Si, comme au Tchad, ces derniers n’envoient pas un spécialiste du droit constitutionnel pour modifier la Constitution afin de permettre à leur poulain, le défunt maréchal Idriss Deby Itno, de rester ad vitam aeternam à la tête du pays et ainsi poursuivre la défense de leurs intérêts dans la sous-région, ils se portent à son secours quand son fauteuil est menacé. Inutile de rappeler que l’ex-président tchadien, loin d’être un enfant de chœur, était tout sauf un homme respectueux des règles démocratiques et des valeurs universelles, défendues par les Occidentaux. En témoigne la disparition des opposants politiques, lorsque ceux-ci ne sont pas victimes de torture ou de traitements dégradants en prison. Le dernier à avoir été victime de la brutalité du régime tchadien est le mathématicien Ibni Oumar Mahamahat Saleh, porte-parole de l’opposition, disparu en 2008 après son enlèvement par la garde présidentielle.

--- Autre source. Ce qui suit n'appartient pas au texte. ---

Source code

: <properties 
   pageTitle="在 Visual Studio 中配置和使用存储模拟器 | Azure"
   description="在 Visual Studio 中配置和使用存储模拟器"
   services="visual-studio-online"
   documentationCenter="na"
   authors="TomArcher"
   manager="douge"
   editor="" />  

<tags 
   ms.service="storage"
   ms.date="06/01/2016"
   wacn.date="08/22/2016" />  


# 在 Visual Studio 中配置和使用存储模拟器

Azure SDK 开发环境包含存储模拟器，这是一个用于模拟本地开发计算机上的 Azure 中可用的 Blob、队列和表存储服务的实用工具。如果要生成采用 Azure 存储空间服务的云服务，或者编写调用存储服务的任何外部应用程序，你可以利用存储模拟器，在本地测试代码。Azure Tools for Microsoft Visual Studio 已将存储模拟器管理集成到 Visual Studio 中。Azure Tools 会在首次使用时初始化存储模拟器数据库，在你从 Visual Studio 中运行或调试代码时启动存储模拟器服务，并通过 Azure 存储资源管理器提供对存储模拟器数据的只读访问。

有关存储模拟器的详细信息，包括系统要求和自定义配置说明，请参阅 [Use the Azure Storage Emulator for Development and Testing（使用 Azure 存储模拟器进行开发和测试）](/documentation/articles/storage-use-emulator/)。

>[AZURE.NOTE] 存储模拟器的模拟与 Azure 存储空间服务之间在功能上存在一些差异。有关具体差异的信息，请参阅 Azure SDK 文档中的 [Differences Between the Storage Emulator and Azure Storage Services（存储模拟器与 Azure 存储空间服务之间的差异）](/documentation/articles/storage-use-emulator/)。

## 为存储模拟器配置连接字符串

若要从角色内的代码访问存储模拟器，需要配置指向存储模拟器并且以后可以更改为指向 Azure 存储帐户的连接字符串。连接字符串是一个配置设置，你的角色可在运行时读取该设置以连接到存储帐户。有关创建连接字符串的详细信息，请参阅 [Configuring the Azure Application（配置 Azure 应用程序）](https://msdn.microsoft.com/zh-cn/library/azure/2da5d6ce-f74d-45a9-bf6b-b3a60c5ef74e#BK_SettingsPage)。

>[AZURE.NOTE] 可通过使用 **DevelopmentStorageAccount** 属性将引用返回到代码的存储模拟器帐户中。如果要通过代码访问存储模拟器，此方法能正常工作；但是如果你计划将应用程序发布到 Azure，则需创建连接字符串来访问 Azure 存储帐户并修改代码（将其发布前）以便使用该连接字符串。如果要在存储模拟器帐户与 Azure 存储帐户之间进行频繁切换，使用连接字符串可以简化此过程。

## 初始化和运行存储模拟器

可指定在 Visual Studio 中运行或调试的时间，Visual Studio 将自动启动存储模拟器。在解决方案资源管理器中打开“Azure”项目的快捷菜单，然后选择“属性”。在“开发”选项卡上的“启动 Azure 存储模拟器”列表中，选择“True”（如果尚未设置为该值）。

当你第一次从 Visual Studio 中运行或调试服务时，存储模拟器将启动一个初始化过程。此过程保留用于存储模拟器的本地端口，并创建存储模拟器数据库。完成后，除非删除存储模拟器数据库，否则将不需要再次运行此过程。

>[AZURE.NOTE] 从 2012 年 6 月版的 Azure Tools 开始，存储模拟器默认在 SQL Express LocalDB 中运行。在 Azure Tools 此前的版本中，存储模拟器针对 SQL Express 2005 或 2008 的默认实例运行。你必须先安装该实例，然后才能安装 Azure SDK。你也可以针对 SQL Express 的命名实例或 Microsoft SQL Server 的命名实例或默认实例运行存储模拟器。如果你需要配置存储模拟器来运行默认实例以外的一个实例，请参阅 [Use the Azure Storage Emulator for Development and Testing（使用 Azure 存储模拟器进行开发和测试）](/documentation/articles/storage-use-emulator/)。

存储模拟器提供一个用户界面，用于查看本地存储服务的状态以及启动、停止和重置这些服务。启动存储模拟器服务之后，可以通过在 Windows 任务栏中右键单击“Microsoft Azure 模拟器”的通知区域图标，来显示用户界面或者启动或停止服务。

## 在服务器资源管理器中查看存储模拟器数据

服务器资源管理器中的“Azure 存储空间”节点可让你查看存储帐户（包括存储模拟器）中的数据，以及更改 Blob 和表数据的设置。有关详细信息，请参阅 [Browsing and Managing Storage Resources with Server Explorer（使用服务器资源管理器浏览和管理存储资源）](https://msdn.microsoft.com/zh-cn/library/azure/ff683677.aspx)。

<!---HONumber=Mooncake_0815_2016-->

Dans ces conditions, il ne fait donc l’ombre d’aucun doute, que c’est cette insupportable hypocrisie qui a conduit la France et les Occidentaux à soutenir le régime honni des putschistes de Conakry.

Car c’est au nom de leurs intérêts que les pays occidentaux couvent Mamadi Doumbouya, même lorsqu’on dit que ce dernier est englué dans diverses magouilles et différents trafics illégaux. En réalité, la France, même si elle est consciente de sa déchéance morale, ne veut pas prendre le risque de perdre la Guinée après le Mali, qui s’est jeté dans les bras de la Russie, quitte à entraîner ses autres alliés dans l’aventure.